Rebel Company

Rebel Company

COMPANY I HAVE KEPT. By HENRY S. SALT. (Allen and Unwin. 10s. net.)

Readers of Mr. Salt’s “Memories of Bygone Eton” and “Seventy Years among Savages” will welcome his new volume of reminiscence, which is a friendship’s garland rather than a fresh instalment of autobiography. They need not share his peculiar views on vegetarianism, humanitarianism, or the morality of field sports—though they may chuckle at the vigour and. the, occasional quaint illogicalities with which he maintains them. To enjoy one of Mr. Salt’s books it is only necessary to appreciate a singularly urbane and graceful style, redolent both of his Virgilian studies and his Eton traditions, a sly and always good-natured humour, and a happy shrewdness in the summing up of character.

After some mellow recollections of Shrewsbury and of Eton, Mr. Salt introduces us to the “company” he kept after his revolt from the ideas and conventions of his earlier life. The centre of the picture is held by Edward Carpenter, the sociable hermit of Millthorpe, where he combined in rural peace the functions of poet, philosopher, reformer, and market- gardener. It is clear from almost every page of Mr. Salt’s book how deep is his debt to Carpenter’s “simple life” gospel, but he avoids the insipidities of hero- worship. Carpenter, for instance, was an insistent champion of the benefits of manual labour in the fields.

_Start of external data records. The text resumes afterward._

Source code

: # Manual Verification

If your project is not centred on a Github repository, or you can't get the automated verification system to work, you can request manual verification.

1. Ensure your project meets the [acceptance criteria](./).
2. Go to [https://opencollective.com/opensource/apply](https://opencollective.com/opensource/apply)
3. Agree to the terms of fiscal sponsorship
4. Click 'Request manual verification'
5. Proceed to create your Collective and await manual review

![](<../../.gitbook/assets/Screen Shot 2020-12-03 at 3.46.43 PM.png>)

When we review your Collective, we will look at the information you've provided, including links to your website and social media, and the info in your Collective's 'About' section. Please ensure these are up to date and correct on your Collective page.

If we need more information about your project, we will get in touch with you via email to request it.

I was once staying at Millthorpe at the time when the hay was to be cut, and in company with other guests I volunteered to assist in the work of carrying it. It was our enthusiasm alone that sustained us. We worked hard all the morning, and after the midday meal we asserted our readiness to continue. I thought our host did not look quite so pleased with us as we were entitled to expect, but out we all went in the blazing afternoon sun, and not a sign escaped us of our real inward inclinations. Suddenly Edward [Carpenter] who was next in the line to me, threw down his hay-fork and said testily:  “Well, I can’t go on all day cocking this — stuff, if you can.” So virtue was rewarded, and all the weary had rest.

Carpenter was undoubtedly a prophet but not always in the narrower sense a reliable one. “No, Shaw.  It won’t do,” was his verdict on hearing a reading of Candida in Mr. Shaw’s early period of neglect, and really after that the dramatist was justified in some scepticism about the soundness of the “Noble Savage’s” judgment.

After Edward Carpenter, the chief figures in the book are the “poet-naturalists,” Thoreau, Jefferies, and W. H. Hudson—the first two only spiritual companions of the author’s, the third an actual friend. About all three, he writes delightfully. But he can also extract charm from the unpromising subject of “cranks” and “bores,” and his convictions have laid him sadly open to persecution from both species. But he bears with them amiably, as he does with his controversial opponents; there is a pleasant glimpse of Mr. Chesterton calling at the office of the Humanitarian League, “where he kept expressing his fear that, if he detained me even a few minutes longer, ‘some elephant might suffer.’ ”

There are still echoes of controversy in the pages setting forth why Mr. Salt judges Virgil a better poet than Homer, but they die away when he speaks of wild flowers and the beauty of the South Downs. He has certainly drunk deep of the spirit of the “poet-naturalists,” and studied the art of disputing without offence.